BEGIN DATA PROVIDED
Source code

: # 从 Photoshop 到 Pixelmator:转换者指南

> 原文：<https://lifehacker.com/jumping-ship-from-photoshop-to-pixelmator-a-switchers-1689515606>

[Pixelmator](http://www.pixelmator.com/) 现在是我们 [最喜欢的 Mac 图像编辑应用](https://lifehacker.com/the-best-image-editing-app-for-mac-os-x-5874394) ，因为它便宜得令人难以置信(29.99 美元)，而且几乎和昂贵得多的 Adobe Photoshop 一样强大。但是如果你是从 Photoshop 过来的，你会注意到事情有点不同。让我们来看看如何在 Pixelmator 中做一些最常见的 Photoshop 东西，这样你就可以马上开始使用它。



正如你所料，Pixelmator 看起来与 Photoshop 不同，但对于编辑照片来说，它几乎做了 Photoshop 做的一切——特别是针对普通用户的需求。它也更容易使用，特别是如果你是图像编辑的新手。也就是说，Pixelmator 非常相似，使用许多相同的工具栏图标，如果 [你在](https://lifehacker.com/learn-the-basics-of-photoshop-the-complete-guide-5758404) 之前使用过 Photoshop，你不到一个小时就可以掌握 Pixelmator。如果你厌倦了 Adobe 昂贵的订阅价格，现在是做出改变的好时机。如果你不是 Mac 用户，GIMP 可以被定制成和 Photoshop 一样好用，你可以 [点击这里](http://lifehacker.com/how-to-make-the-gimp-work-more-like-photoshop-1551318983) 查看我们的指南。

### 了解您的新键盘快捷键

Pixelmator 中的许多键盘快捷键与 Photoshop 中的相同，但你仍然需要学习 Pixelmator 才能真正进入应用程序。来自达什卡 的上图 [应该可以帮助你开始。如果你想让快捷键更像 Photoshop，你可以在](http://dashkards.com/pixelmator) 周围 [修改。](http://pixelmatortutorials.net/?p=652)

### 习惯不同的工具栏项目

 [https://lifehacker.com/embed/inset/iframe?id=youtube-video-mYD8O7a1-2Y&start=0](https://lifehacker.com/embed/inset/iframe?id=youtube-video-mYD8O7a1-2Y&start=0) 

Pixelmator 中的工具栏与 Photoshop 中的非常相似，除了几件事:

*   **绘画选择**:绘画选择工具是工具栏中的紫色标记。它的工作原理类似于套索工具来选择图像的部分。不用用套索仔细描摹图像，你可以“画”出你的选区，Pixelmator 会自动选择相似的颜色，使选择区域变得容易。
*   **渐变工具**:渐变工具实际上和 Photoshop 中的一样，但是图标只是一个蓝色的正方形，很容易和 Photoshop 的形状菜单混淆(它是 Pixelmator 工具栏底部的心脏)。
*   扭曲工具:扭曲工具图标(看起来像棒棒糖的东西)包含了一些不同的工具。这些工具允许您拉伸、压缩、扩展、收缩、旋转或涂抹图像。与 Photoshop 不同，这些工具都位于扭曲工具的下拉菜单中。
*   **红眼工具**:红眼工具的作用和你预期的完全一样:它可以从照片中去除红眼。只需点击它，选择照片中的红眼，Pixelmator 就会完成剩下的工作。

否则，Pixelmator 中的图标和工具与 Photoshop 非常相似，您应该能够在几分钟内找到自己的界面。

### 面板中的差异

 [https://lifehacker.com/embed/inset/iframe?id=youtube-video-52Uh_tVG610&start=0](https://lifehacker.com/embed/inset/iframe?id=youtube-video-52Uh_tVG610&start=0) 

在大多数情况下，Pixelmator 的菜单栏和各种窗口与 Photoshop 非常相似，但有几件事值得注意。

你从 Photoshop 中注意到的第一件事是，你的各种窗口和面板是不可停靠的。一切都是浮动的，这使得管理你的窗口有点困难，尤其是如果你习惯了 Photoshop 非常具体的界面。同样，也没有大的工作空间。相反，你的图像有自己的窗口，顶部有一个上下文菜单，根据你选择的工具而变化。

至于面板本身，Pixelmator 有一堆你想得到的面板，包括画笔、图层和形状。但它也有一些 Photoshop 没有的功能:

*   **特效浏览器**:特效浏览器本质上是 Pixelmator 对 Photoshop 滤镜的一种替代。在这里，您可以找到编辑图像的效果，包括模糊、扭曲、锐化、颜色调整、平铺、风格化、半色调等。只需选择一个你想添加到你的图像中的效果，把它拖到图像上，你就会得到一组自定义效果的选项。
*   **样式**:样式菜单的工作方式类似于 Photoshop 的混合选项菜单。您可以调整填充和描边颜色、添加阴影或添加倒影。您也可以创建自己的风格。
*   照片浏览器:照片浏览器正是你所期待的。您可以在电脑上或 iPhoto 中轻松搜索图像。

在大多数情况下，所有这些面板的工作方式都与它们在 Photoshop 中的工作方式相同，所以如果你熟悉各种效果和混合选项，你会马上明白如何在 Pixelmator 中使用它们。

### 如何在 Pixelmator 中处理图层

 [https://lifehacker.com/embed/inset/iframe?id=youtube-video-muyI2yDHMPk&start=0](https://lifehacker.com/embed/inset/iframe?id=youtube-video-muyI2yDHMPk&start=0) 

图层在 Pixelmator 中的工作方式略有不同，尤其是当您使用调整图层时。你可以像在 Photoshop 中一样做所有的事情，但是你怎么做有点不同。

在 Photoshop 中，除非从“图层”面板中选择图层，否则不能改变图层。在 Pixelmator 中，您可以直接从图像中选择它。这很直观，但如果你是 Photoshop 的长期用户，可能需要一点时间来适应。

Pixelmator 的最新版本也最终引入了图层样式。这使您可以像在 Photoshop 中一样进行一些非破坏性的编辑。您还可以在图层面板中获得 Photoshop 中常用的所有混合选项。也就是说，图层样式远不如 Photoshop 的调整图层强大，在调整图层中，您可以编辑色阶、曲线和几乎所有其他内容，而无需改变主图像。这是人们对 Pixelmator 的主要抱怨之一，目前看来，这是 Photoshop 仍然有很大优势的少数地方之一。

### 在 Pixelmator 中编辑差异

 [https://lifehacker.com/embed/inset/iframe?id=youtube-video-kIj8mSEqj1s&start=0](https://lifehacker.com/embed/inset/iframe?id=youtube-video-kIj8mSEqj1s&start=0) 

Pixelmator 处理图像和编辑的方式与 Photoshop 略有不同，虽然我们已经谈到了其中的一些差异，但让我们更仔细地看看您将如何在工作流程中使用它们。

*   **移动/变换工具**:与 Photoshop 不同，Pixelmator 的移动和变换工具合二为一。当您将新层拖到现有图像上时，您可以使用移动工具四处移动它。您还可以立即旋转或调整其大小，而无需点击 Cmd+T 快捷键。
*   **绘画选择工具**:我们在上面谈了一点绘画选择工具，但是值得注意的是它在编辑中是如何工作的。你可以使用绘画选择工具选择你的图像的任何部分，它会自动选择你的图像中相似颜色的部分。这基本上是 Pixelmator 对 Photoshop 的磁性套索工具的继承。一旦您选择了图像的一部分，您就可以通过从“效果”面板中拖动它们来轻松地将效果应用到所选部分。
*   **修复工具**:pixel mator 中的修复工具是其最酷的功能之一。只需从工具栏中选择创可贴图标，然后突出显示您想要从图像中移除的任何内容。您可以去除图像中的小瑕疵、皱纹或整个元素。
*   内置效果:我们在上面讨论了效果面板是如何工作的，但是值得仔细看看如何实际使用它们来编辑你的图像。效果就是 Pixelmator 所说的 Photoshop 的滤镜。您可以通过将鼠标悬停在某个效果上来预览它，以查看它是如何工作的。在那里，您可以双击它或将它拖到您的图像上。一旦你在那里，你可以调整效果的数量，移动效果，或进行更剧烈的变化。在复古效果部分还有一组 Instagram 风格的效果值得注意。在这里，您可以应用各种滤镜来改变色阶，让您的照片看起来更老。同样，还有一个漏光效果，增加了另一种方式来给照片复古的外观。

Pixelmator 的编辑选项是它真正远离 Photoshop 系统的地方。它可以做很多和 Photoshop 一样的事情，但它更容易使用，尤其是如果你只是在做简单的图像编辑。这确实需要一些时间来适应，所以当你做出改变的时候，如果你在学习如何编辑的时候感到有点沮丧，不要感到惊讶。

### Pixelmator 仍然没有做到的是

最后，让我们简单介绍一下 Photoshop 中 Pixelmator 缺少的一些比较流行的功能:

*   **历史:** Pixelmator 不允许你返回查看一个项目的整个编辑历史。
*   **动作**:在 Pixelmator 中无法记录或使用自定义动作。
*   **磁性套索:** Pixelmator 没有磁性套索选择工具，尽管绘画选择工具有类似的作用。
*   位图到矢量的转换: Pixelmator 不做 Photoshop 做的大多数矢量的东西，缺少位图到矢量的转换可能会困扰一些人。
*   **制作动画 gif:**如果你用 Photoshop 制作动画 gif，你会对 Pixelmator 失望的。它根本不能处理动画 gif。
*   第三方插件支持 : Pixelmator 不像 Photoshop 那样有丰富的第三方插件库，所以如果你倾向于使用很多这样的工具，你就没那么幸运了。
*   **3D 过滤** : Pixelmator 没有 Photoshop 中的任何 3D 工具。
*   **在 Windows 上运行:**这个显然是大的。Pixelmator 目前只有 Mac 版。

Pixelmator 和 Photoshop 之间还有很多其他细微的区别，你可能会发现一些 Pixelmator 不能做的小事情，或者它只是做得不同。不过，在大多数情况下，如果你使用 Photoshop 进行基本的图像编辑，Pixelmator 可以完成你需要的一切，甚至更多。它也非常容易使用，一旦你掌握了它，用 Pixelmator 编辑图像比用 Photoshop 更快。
END DATA PROVIDED
WHAT THIS TASK INVOLVES: Among the lines above, find the ones containing "video" and copy them.

RESULT FOR THIS TASK:
 [https://lifehacker.com/embed/inset/iframe?id=youtube-video-mYD8O7a1-2Y&start=0](https://lifehacker.com/embed/inset/iframe?id=youtube-video-mYD8O7a1-2Y&start=0) 
 [https://lifehacker.com/embed/inset/iframe?id=youtube-video-52Uh_tVG610&start=0](https://lifehacker.com/embed/inset/iframe?id=youtube-video-52Uh_tVG610&start=0) 
 [https://lifehacker.com/embed/inset/iframe?id=youtube-video-muyI2yDHMPk&start=0](https://lifehacker.com/embed/inset/iframe?id=youtube-video-muyI2yDHMPk&start=0) 
 [https://lifehacker.com/embed/inset/iframe?id=youtube-video-kIj8mSEqj1s&start=0](https://lifehacker.com/embed/inset/iframe?id=youtube-video-kIj8mSEqj1s&start=0) 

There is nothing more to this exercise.